# Brief
Print every record exactly as it appears. Leave the pictures out.

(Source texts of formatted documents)
== Segment start ==
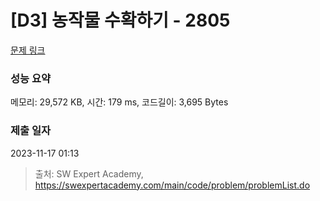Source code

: # [D3] 농작물 수확하기 - 2805 

[문제 링크](https://swexpertacademy.com/main/code/problem/problemDetail.do?contestProbId=AV7GLXqKAWYDFAXB) 

### 성능 요약

메모리: 29,572 KB, 시간: 179 ms, 코드길이: 3,695 Bytes

### 제출 일자

2023-11-17 01:13



> 출처: SW Expert Academy, https://swexpertacademy.com/main/code/problem/problemList.do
== Segment end ==
# Exercise response
Source code

: # [D3] 농작물 수확하기 - 2805 

[문제 링크](https://swexpertacademy.com/main/code/problem/problemDetail.do?contestProbId=AV7GLXqKAWYDFAXB) 

### 성능 요약

메모리: 29,572 KB, 시간: 179 ms, 코드길이: 3,695 Bytes

### 제출 일자

2023-11-17 01:13



> 출처: SW Expert Academy, https://swexpertacademy.com/main/code/problem/problemList.do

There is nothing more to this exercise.